Jusqu’à récemment, le domaine de la théorie des ressources quantiques fonctionnait un peu de cette manière, en particulier dans des scénarios réels. Chaque type de phénomène quantique, par exemple l’intrication, était comme un type de fruit distinct, pour lequel il fallait mettre au point un extracteur de jus (ou une théorie des ressources) spécifique.
Cela va bientôt changer, grâce aux récents travaux de Zi-Wen Liu, et de ses collaborateurs Kaifeng Bu (de l’Université du Zhejiang et de l’Université Harvard) et Ryuji Takagi (du MIT). Les 3 chercheurs ont élaboré un cadre théorique — analogue quantique d’un extracteur de jus universel — qui peut caractériser l’utilité pratique de toute ressource quantique, peu importe son type.
Leur article publié dans Physical Review Letters, a été souligné comme suggestion du rédacteur en chef. L’unification de théories en apparence disparates est l’objectif ultime de nombreux physiciens, et l’on s’attend à ce que les travaux de M. Liu en vue de la définition d’un cadre théorique généralisé aient des applications dans divers sous-domaines, dont celui de l’informatique quantique.
« Je voulais élaborer une théorie des ressources qui soit comme l’extracteur de jus le plus puissant possible ayant le plus de fonctions possible, dit M. Liu. Quelqu’un qui s’intéresse à l’intrication mettrait des 'oranges d’intrication' dans l’extracteur et obtiendrait du jus d’orange. » [traduction] De la même manière, dans le cas d’un autre « fruit quantique », par exemple la cohérence, on mettrait des « pommes» de cohérence » dans le même extracteur pour obtenir du jus de pomme.

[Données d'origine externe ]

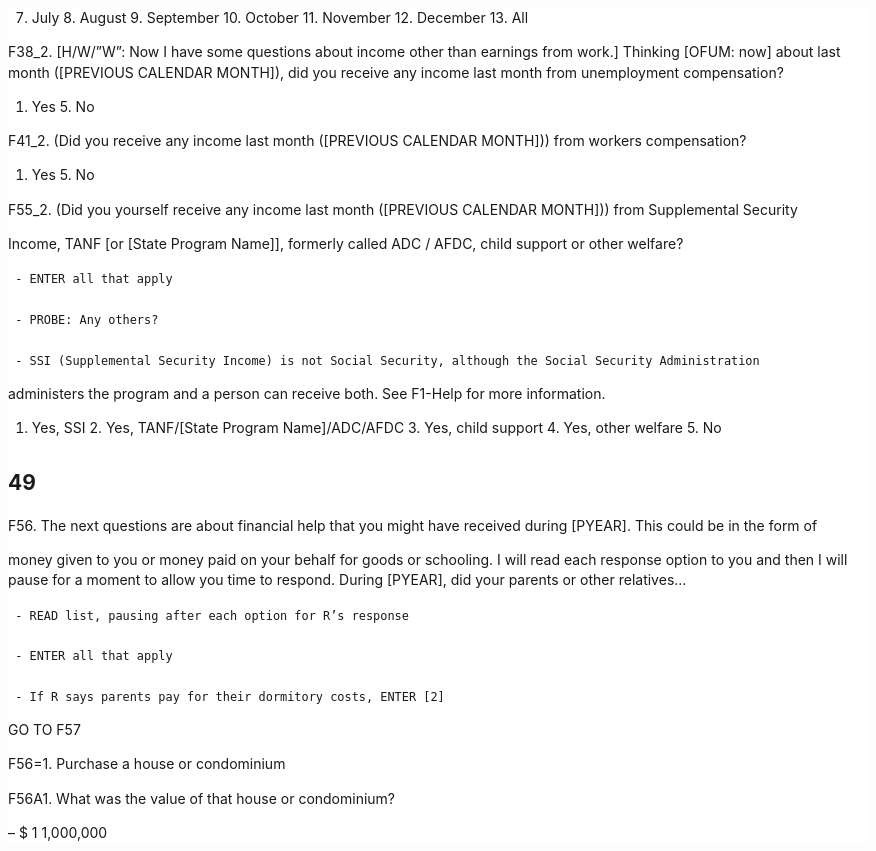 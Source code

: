 7. July 8. August 9. September 10. October 11. November 12. December 13. All


F38_2. [H/W/”W”: Now I have some questions about income other than earnings from work.]
Thinking [OFUM: now] about last month ([PREVIOUS CALENDAR MONTH]), did you receive any income last month
from unemployment compensation?


1. Yes 5. No

F41_2. (Did you receive any income last month ([PREVIOUS CALENDAR MONTH])) from workers compensation?


1. Yes 5. No

F55_2. (Did you yourself receive any income last month ([PREVIOUS CALENDAR MONTH])) from Supplemental Security

Income, TANF [or [State Program Name]], formerly called ADC / AFDC, child support or other welfare?

     - ENTER all that apply

     - PROBE: Any others?

     - SSI (Supplemental Security Income) is not Social Security, although the Social Security Administration
administers the program and a person can receive both. See F1-Help for more information.


1. Yes, SSI 2. Yes, TANF/[State Program Name]/ADC/AFDC 3. Yes, child support 4. Yes, other welfare 5. No


## 49

F56. The next questions are about financial help that you might have received during [PYEAR]. This could be in the form of

money given to you or money paid on your behalf for goods or schooling. I will read each response option to you
and then I will pause for a moment to allow you time to respond.
During [PYEAR], did your parents or other relatives...

     - READ list, pausing after each option for R’s response

     - ENTER all that apply

     - If R says parents pay for their dormitory costs, ENTER [2]


GO TO F57


F56=1. Purchase a house or condominium

F56A1. What was the value of that house or condominium?


–
$ 1 1,000,000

Théories des ressources quantiques
Les théories des ressources quantiques servent à caractériser et évaluer de manière rigoureuse certains effets quantiques, « ressources » précieuses qui pourraient procurer des avantages importants par rapport aux méthodes classiques. Pour parler comme les économistes, un état quantique acquiert le statut de ressource s’il a de la valeur (ou une utilité) tout en étant suffisamment difficile à obtenir. La quantification d’une telle valeur constitue le cœur de la théorie des ressources.
Comment détermine-t-on si quelque chose est utile? Cela dépend de l’utilisateur. Pour celui qui veut construire une maison, le bois d’œuvre est une ressource pertinente : il faut des efforts pour faire pousser les arbres voulus, les abattre, les débiter en planches et les traiter. Pour le chef d’un restaurant, des ingrédients de bonne qualité constituent des ressources.

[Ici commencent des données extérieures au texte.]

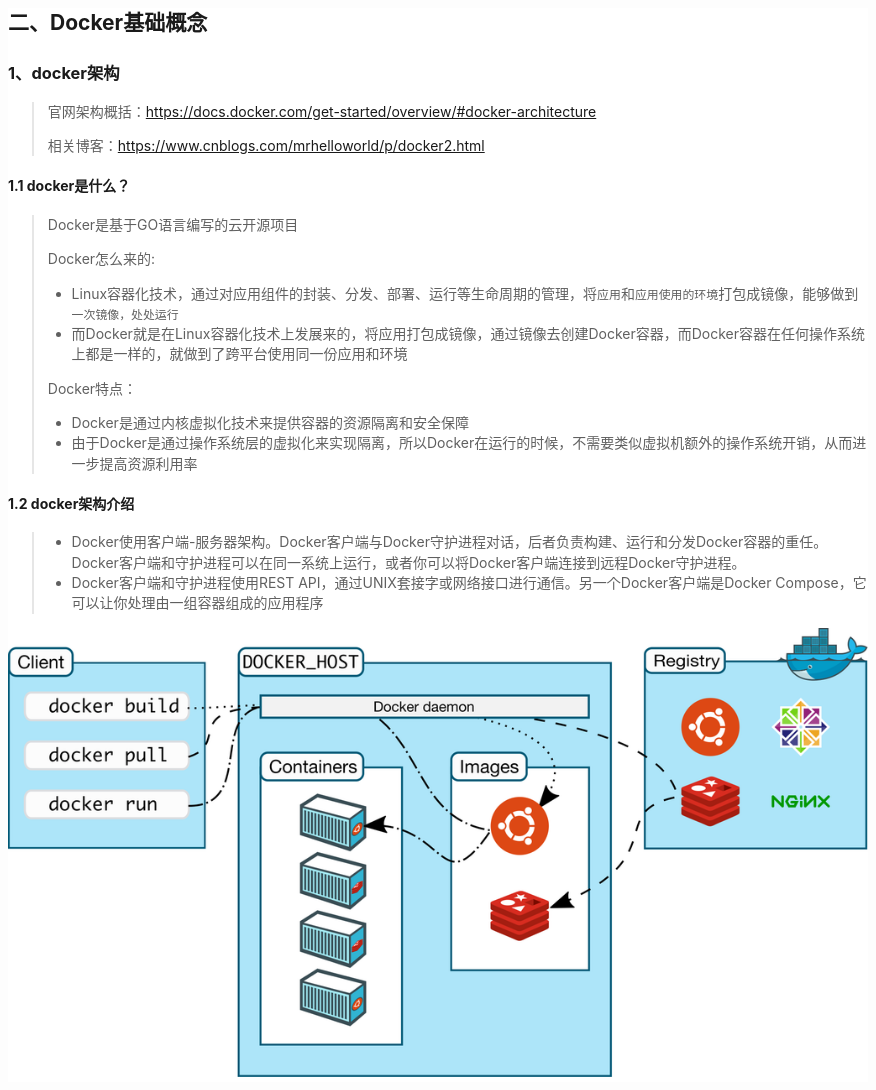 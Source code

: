 ## 二、Docker基础概念

### 1、docker架构

> 官网架构概括：https://docs.docker.com/get-started/overview/#docker-architecture
>
> 相关博客：https://www.cnblogs.com/mrhelloworld/p/docker2.html

#### 1.1 docker是什么？

> Docker是基于GO语言编写的云开源项目
>
> Docker怎么来的:
>
> - Linux容器化技术，通过对应用组件的封装、分发、部署、运行等生命周期的管理，将`应用`和`应用使用的环境`打包成镜像，能够做到`一次镜像，处处运行`
> - 而Docker就是在Linux容器化技术上发展来的，将应用打包成镜像，通过镜像去创建Docker容器，而Docker容器在任何操作系统上都是一样的，就做到了跨平台使用同一份应用和环境
>
> Docker特点：
>
> - Docker是通过内核虚拟化技术来提供容器的资源隔离和安全保障
> - 由于Docker是通过操作系统层的虚拟化来实现隔离，所以Docker在运行的时候，不需要类似虚拟机额外的操作系统开销，从而进一步提高资源利用率

#### 1.2 docker架构介绍

> - Docker使用客户端-服务器架构。Docker客户端与Docker守护进程对话，后者负责构建、运行和分发Docker容器的重任。Docker客户端和守护进程可以在同一系统上运行，或者你可以将Docker客户端连接到远程Docker守护进程。
> - Docker客户端和守护进程使用REST API，通过UNIX套接字或网络接口进行通信。另一个Docker客户端是Docker Compose，它可以让你处理由一组容器组成的应用程序

![Docker Architecture Diagram](docker%E7%AC%94%E8%AE%B0/architecture.svg)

Dans le monde quantique, divers états ou propriétés quantiques — comme l’intrication, la cohérence et des « états magiques » (voir plus loin) — sont tous des ressources. Pour quantifier leur valeur, une théorie des ressources établit certaines règles de base.
« Les éléments de base d’une théorie des ressources sont un ensemble d’objets gratuits et un ensemble de transformations gratuites entre objets, dit M. Liu. Dans le monde quantique, les objets sont les états quantiques, et les transformations sont les opérations quantiques qui font passer d’un état à un autre. » [traduction]
Les objets « gratuits » sont des objets faciles à fabriquer ou à obtenir : les opérations gratuites sont les procédures considérées comme faciles à mettre en œuvre, et les états gratuits sont ceux qui sont faciles à produire avec des opérations gratuites. Par exemple, pour la construction d’une maison, le fait de planter un clou dans une planche de bois serait considéré comme gratuit, alors que l’achat de bois d’œuvre ne le serait pas.
« On ne se préoccupe pas vraiment de la valeur des choses faciles à obtenir ou inutiles, explique M. Liu, mais on veut savoir comment évaluer les ressources — les choses précieuses. De plus, la théorie des ressources répond à la question de savoir quel genre de manipulations ces opérations gratuites permettent de faire sur les ressources. » [traduction]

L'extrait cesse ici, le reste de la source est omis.